I ricordi più cari e i momenti che Le danno maggiore
soddisfazione?
Sono veramente tantissimi, ma
forse quello che più mi ha toccato nel cuore riguarda un concorso importante che
stavo preparando quando ero molto giovane. Il mio maestro di allora mi disse
che la mia interpretazione del Concerto di Schumann era troppo personale, troppo individuale. Mi disse che non sarei stata apprezzata perché non sarebbe
piaciuto questo mio modo di interpretarlo. Era il mio maestro ed io rispettavo
moltissimo la sua opinione, ma allo stesso tempo ero anche molto combattuta perché
quello era il mio modo di suonare e non avrei potuto fare diversamente. Il maestro
venne poi ad ascoltare la mia prova e alla fine se ne andò dalla sala. Lì
per lì ero stupita e credevo si fosse arrabbiato.

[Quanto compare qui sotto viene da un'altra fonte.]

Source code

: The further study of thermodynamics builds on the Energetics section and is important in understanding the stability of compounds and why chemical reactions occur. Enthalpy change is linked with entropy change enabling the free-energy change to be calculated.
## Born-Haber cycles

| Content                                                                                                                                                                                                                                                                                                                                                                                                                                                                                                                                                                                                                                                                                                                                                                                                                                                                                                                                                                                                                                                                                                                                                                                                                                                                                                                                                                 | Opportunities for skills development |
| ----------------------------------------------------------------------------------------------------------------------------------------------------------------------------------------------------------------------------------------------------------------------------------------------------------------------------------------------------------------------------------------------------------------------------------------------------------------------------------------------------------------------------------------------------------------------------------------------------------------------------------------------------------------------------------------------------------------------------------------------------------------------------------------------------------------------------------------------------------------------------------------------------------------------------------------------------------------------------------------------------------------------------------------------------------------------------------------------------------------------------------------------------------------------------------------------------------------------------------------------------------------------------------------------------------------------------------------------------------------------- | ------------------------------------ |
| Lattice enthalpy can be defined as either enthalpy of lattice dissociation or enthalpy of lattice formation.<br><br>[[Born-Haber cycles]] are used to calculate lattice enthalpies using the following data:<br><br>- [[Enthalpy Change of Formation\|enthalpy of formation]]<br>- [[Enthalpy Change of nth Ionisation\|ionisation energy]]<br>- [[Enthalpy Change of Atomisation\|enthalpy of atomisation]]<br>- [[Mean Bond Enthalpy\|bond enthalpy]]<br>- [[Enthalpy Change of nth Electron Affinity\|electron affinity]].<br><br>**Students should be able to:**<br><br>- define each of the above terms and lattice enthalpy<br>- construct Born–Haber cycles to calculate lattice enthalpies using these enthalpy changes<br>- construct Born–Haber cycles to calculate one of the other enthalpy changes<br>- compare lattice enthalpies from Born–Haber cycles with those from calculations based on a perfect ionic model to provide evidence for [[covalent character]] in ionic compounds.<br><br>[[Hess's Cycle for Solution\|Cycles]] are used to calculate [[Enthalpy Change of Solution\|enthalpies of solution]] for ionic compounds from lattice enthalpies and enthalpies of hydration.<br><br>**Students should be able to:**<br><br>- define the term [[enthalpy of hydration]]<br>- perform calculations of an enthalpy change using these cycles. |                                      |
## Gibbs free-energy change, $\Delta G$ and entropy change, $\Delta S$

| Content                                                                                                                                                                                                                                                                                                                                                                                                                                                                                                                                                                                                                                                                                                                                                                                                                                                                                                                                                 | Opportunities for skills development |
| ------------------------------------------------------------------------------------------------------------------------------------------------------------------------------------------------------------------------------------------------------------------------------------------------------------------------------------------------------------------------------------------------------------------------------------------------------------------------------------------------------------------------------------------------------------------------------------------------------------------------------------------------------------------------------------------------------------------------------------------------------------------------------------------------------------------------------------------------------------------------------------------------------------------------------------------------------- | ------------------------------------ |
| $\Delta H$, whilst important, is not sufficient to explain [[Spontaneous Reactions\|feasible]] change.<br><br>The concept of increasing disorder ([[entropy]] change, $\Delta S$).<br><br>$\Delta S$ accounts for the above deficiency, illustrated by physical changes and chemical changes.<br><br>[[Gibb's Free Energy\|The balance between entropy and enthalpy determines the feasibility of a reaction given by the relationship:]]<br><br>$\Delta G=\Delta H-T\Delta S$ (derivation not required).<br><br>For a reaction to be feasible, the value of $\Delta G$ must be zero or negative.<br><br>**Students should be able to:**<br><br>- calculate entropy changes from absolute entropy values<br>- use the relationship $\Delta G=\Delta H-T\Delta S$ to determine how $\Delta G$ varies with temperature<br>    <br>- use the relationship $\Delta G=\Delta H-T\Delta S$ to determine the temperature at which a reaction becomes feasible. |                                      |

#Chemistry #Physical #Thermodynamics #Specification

Invece venne dietro le quinte
con le lacrime agli occhi. Mi abbracciò forte dicendomi che non gli interessava quale sarebbe stato l’esito del concorso, ma apprezzava il fatto che io fossi andata dritta per la
mia strada con così grande personalità da convincere anche lui. Questa fu la
vittoria più importante per me anche perché ero proprio molto giovane e per
fortuna i nostri rapporti non si incrinarono affatto. Così potrei citare gli incontri con
tantissimi colleghi eccezionali, che magari dopo ore di prove si aprono con me
e mi raccontano anche cose personali di vita, si confidano. Sono momenti meravigliosi
che questa professione ci regala e che adoro più di ogni altro aspetto: amo molto il
contatto con gli altri.
Come si concilia un mestiere “frenetico” come il Suo con la
vita familiare/privata? Il rapporto con
la sua famiglia?
Per fortuna abito a Bologna e
la mia famiglia a Milano, quindi non siamo lontanissimi. Cerco magari di
atterrare a Milano per vederli e poi torno a Bologna, oppure faccio delle
scappate a Milano per passare del tempo con loro, insomma cerco sempre di mantenermi in contatto
con i miei cari perché avere una famiglia è una ricchezza assoluta e cercherò sempre
la loro compagnia.
Ha mai sofferto di invidia o è mai stata oggetto di invidie
altrui?
Credo che l’invidia sia
presente in ogni professione. Più si raggiungono dei risultati appaganti e più le
persone pensano che tu ci sia arrivata chissà per quali strade. Ciò che mi
disturba è il giudizio senza essere stata ascoltata, preferisco il confronto
diretto. Non si può piacere a tutti, ed è giusto che sia così, ma se il
giudizio avviene preventivamente mi ferisce proprio. Esiste anche l’invidia
professionalmente buona, voler essere al posto di; è una cosa che volendo fa
anche piacere. Ma io non mi sento assolutamente arrivata, la professione va
vissuta come la vita, bisogna solo impegnarsi e mettercela tutta giorno dopo
giorno, con rispetto e serenità. Tutto ciò che avviene è un dono e va
apprezzato sempre.
Parlando dei suoi gusti personali: città del mondo preferita? Ne ha una in particolare?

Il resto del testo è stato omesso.